/---

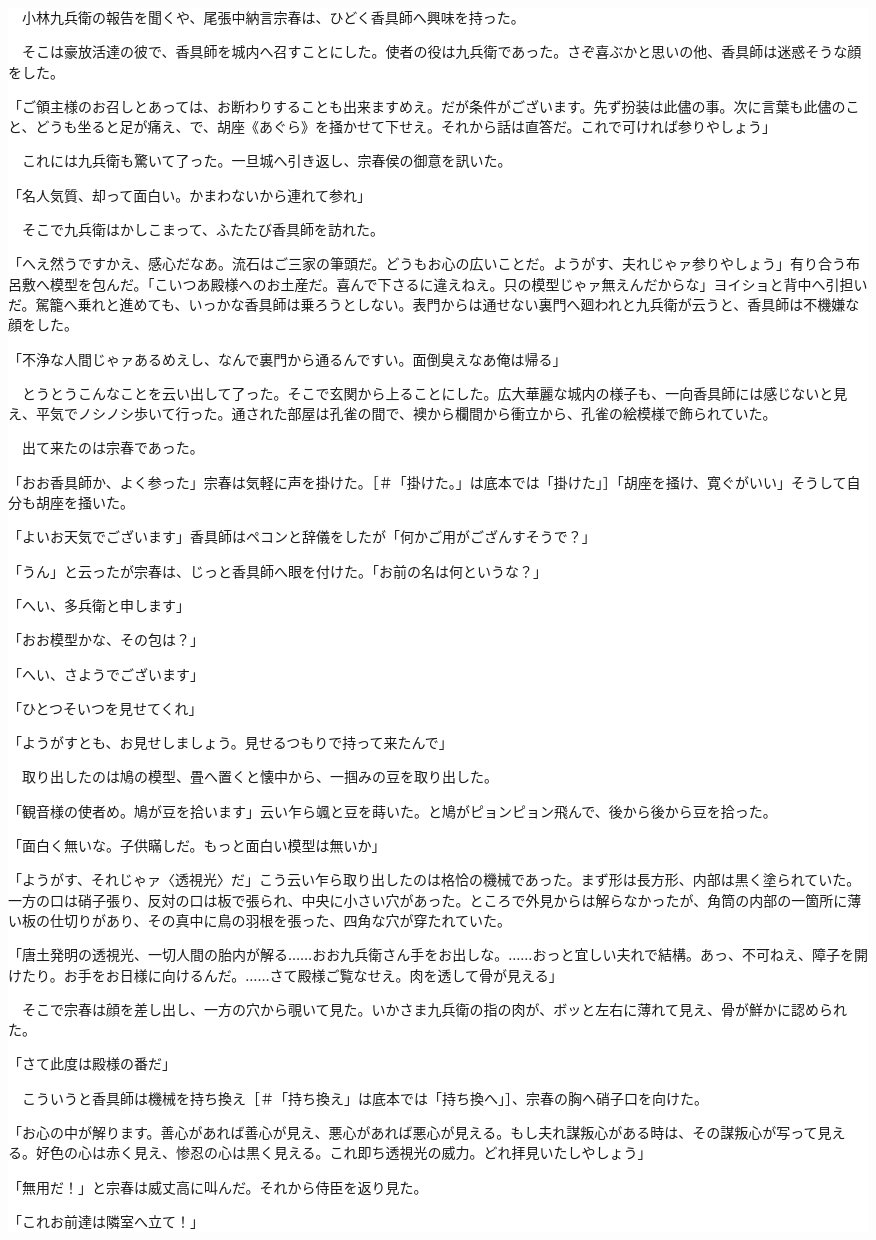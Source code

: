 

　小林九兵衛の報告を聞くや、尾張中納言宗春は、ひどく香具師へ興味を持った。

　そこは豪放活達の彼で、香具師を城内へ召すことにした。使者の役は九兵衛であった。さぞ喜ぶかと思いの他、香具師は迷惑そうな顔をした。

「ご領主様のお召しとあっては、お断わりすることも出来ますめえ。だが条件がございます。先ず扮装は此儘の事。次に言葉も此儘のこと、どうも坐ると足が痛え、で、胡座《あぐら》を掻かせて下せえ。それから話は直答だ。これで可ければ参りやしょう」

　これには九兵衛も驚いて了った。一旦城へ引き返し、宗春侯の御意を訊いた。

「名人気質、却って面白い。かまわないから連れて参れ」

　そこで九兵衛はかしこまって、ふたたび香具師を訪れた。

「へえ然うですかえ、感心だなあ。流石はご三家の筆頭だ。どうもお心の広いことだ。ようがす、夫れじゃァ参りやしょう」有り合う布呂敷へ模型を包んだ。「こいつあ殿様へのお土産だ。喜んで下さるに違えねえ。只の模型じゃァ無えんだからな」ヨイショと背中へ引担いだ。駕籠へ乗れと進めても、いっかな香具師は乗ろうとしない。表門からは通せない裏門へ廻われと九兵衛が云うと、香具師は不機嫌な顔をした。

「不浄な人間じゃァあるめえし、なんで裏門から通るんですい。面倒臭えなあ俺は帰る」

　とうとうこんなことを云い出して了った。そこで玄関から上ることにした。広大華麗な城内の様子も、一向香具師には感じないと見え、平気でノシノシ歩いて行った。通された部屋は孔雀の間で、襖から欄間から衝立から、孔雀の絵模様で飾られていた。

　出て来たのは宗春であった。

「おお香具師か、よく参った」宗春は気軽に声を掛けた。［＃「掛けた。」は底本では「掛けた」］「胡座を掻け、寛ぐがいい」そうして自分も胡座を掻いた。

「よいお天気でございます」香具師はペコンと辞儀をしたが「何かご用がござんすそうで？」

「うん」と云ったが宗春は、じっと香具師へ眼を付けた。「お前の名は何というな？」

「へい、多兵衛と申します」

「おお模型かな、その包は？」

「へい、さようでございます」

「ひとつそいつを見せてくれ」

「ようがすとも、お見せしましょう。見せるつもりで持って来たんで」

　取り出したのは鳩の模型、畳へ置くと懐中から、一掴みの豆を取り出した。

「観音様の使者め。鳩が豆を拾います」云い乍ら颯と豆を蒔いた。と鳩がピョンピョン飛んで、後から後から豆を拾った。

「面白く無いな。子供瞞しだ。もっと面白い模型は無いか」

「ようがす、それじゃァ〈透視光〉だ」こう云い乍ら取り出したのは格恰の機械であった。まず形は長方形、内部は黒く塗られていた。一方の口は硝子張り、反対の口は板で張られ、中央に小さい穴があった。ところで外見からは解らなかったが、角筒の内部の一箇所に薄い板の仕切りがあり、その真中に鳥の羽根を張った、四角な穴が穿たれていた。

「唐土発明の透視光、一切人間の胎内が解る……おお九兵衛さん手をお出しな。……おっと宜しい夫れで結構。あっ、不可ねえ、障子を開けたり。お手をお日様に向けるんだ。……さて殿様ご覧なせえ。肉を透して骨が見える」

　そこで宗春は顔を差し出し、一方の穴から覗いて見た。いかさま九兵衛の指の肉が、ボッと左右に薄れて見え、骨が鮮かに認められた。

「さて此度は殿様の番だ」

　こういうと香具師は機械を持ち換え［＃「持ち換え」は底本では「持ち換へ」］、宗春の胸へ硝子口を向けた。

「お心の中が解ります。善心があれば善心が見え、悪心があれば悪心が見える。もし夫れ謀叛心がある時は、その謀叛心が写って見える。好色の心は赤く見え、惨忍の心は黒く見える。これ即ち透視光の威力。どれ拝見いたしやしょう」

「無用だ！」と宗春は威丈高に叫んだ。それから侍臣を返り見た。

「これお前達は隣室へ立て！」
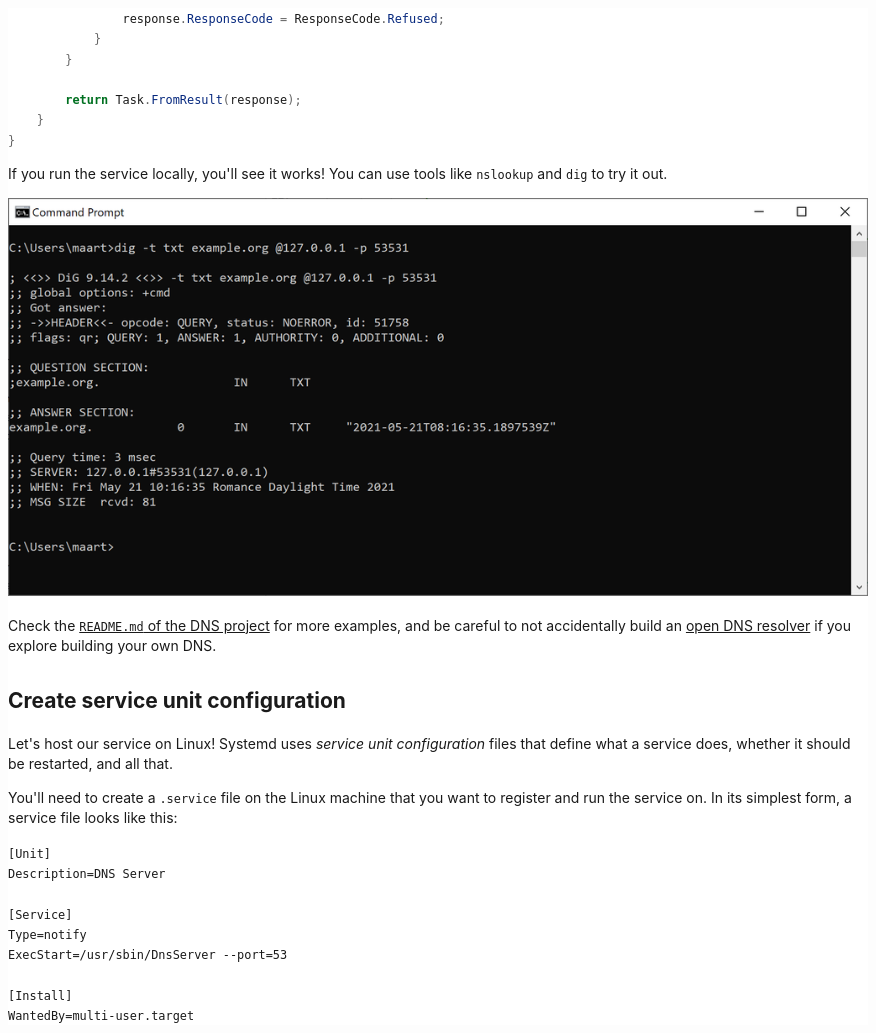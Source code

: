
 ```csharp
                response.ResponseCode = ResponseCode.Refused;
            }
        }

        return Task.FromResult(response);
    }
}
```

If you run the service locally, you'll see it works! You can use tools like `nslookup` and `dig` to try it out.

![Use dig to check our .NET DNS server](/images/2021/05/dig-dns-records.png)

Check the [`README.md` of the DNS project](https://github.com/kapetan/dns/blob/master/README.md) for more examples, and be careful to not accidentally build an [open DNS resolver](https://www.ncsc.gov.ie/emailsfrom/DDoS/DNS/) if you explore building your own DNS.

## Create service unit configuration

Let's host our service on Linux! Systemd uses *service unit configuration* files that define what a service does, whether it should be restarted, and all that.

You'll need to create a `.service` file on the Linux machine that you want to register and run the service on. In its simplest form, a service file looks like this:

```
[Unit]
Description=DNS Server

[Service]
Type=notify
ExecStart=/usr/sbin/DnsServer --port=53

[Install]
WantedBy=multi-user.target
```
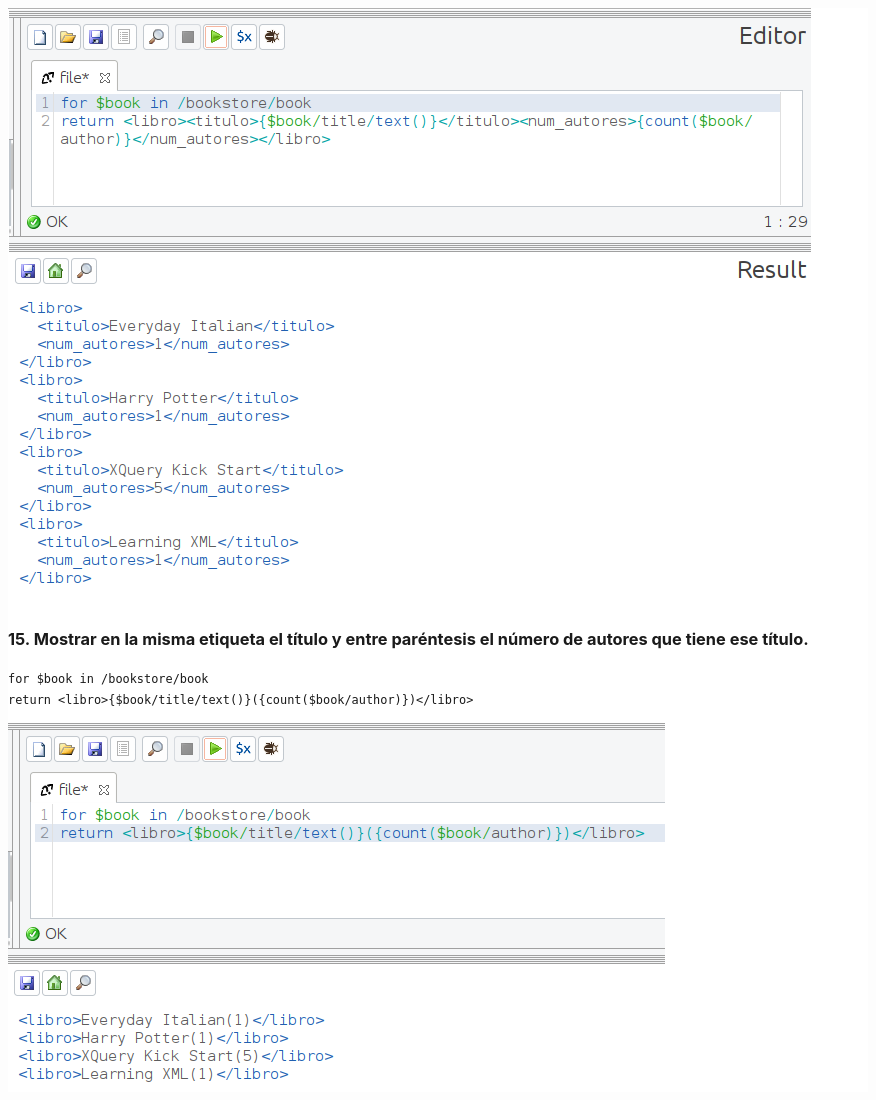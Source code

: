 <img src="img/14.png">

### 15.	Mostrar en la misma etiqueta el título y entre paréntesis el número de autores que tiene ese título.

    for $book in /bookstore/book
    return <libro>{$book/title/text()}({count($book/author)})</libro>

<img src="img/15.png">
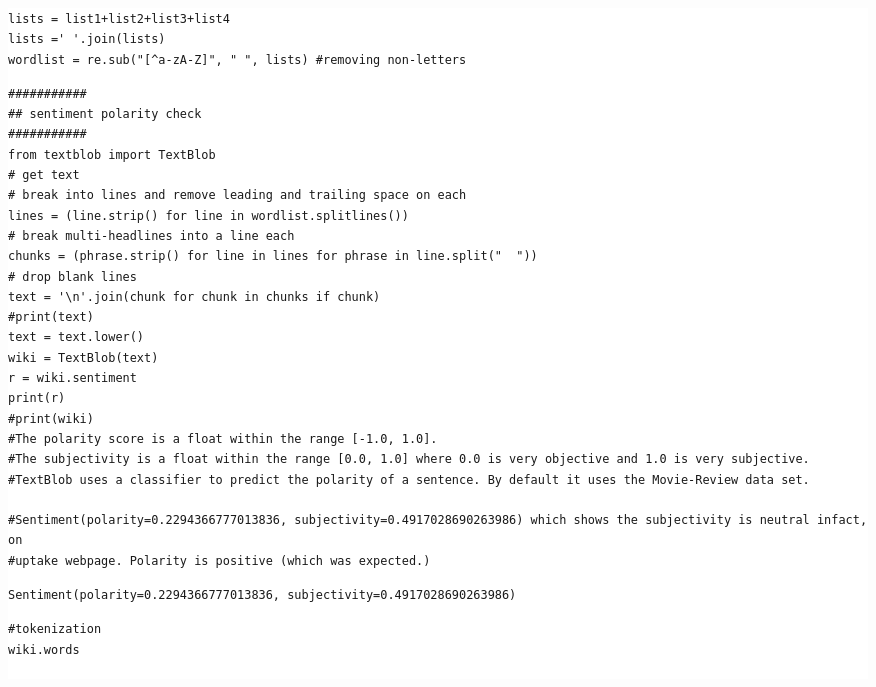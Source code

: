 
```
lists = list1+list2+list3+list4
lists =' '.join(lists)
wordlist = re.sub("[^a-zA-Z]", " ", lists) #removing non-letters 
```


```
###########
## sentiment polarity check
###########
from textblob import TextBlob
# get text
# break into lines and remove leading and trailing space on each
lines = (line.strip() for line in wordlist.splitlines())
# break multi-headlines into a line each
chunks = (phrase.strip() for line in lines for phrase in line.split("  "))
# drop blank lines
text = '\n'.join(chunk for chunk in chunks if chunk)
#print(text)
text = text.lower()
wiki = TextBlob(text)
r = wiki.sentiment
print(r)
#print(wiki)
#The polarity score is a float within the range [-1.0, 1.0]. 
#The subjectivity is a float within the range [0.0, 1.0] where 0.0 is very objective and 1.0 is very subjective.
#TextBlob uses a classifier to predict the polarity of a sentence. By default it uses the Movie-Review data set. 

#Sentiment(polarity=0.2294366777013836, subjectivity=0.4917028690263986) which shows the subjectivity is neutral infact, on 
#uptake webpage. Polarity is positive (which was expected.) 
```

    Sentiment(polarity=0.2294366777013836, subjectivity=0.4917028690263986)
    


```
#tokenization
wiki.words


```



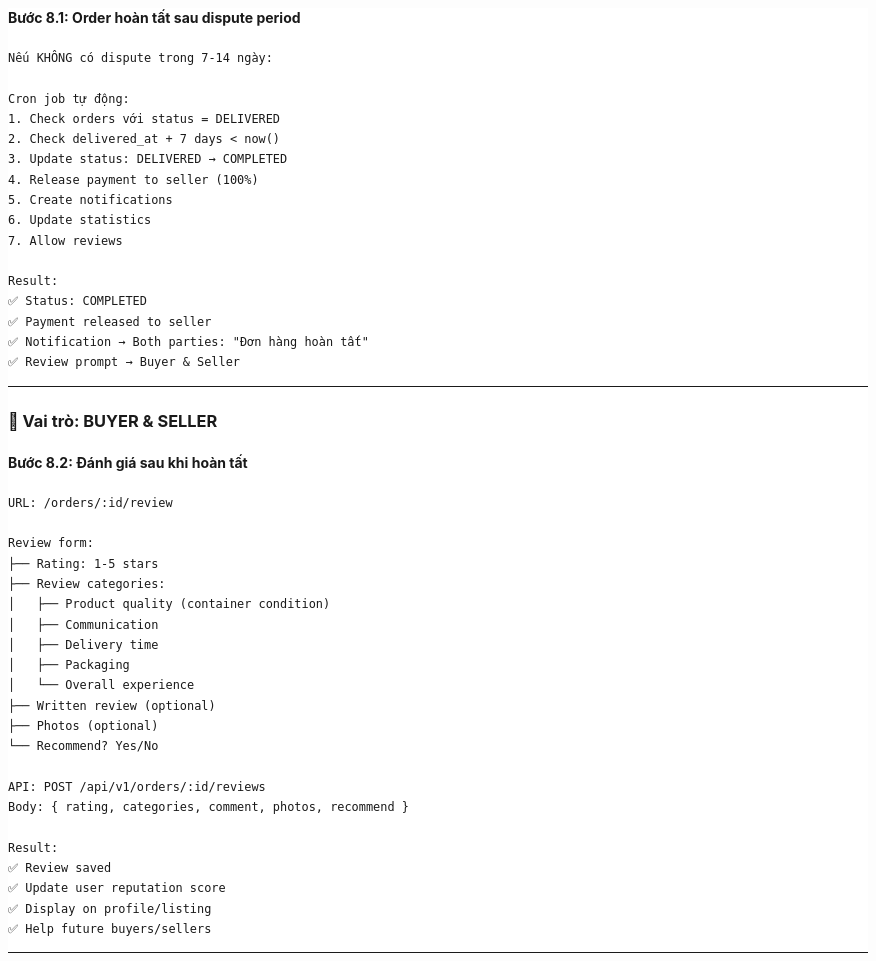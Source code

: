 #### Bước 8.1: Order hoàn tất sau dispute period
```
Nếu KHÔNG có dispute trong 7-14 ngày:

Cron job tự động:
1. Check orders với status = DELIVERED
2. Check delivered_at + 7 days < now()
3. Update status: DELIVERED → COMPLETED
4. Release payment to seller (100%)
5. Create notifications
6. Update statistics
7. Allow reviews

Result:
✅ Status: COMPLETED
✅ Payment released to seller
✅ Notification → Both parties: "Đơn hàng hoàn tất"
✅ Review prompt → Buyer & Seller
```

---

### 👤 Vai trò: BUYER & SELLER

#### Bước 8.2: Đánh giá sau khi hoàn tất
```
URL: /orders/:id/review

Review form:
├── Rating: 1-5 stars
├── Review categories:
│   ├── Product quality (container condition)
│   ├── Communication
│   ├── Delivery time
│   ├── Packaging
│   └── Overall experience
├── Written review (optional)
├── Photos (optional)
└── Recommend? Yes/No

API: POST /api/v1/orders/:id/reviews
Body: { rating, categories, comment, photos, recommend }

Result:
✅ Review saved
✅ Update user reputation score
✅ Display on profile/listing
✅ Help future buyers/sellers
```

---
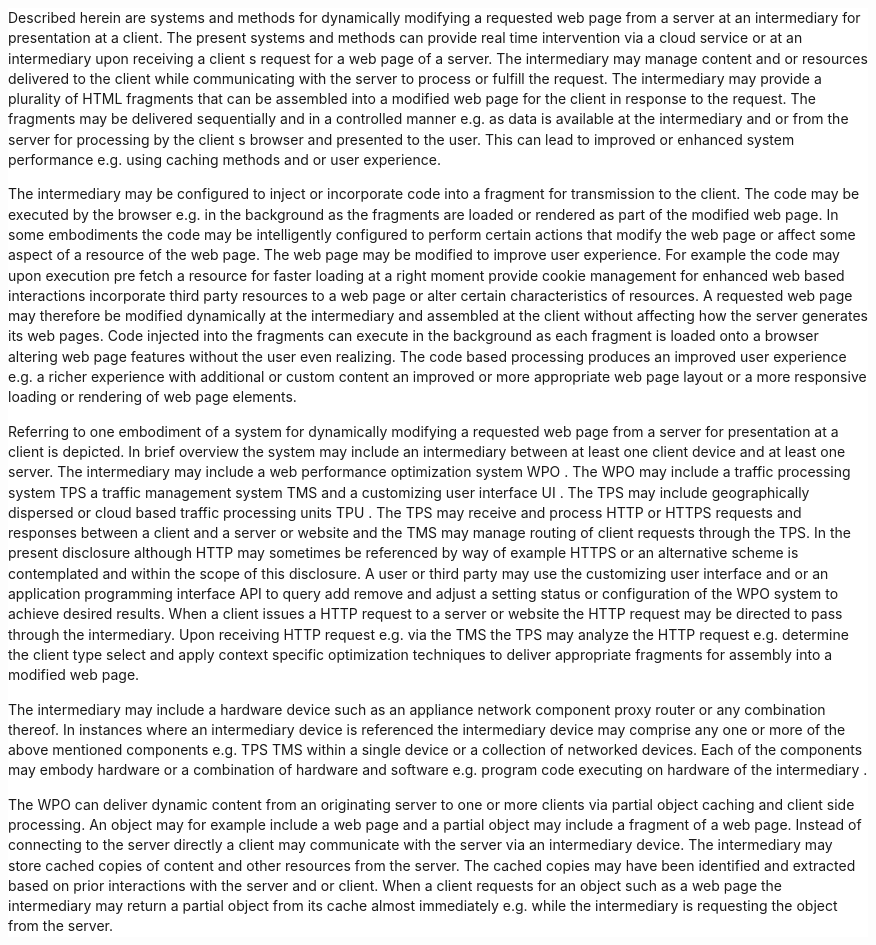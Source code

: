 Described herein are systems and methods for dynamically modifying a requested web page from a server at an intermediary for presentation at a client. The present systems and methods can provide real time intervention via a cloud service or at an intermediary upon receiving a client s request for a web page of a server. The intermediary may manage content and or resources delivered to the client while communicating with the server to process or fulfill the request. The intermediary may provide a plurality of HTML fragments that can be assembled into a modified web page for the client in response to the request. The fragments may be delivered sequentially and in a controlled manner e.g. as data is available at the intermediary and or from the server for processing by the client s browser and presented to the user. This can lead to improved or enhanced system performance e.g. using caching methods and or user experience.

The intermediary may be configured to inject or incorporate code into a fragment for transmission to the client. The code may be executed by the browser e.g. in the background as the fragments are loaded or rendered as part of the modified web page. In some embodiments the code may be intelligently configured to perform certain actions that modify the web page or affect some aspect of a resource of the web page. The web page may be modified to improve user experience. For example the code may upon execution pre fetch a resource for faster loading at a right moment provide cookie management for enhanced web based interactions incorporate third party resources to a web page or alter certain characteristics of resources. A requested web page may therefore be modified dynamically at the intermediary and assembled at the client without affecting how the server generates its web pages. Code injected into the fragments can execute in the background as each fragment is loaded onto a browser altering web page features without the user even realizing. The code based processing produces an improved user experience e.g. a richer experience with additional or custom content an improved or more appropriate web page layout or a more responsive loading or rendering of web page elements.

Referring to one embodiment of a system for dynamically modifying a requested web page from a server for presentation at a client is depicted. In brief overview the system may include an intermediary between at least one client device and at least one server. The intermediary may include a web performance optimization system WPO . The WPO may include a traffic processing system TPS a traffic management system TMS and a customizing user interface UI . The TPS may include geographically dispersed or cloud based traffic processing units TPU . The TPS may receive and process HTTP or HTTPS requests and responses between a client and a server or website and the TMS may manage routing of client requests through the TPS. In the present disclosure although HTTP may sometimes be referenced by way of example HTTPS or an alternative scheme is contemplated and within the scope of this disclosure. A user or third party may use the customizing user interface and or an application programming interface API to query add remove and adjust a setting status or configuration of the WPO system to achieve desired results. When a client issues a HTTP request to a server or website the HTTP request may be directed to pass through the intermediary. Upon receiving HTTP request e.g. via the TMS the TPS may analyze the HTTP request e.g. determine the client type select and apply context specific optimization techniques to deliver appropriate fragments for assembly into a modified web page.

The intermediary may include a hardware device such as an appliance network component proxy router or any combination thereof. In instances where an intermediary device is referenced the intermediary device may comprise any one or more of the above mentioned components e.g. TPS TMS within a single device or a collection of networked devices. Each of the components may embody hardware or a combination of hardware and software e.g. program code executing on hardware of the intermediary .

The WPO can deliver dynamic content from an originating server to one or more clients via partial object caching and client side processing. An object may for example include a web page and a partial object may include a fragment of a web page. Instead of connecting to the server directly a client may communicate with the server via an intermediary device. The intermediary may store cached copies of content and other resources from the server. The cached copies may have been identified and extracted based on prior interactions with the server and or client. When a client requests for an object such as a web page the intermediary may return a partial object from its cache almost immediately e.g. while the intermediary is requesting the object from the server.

\---

_YOUR GOAL_
Starting with the first line of the material, print each line exactly until you have printed the line with "とうとうこんなことを云い出し", and skip the pictures.

_RESULT FOR THIS TASK_
Source code

: 

　小林九兵衛の報告を聞くや、尾張中納言宗春は、ひどく香具師へ興味を持った。

　そこは豪放活達の彼で、香具師を城内へ召すことにした。使者の役は九兵衛であった。さぞ喜ぶかと思いの他、香具師は迷惑そうな顔をした。

「ご領主様のお召しとあっては、お断わりすることも出来ますめえ。だが条件がございます。先ず扮装は此儘の事。次に言葉も此儘のこと、どうも坐ると足が痛え、で、胡座《あぐら》を掻かせて下せえ。それから話は直答だ。これで可ければ参りやしょう」

　これには九兵衛も驚いて了った。一旦城へ引き返し、宗春侯の御意を訊いた。

「名人気質、却って面白い。かまわないから連れて参れ」

　そこで九兵衛はかしこまって、ふたたび香具師を訪れた。

「へえ然うですかえ、感心だなあ。流石はご三家の筆頭だ。どうもお心の広いことだ。ようがす、夫れじゃァ参りやしょう」有り合う布呂敷へ模型を包んだ。「こいつあ殿様へのお土産だ。喜んで下さるに違えねえ。只の模型じゃァ無えんだからな」ヨイショと背中へ引担いだ。駕籠へ乗れと進めても、いっかな香具師は乗ろうとしない。表門からは通せない裏門へ廻われと九兵衛が云うと、香具師は不機嫌な顔をした。

「不浄な人間じゃァあるめえし、なんで裏門から通るんですい。面倒臭えなあ俺は帰る」

　とうとうこんなことを云い出して了った。そこで玄関から上ることにした。広大華麗な城内の様子も、一向香具師には感じないと見え、平気でノシノシ歩いて行った。通された部屋は孔雀の間で、襖から欄間から衝立から、孔雀の絵模様で飾られていた。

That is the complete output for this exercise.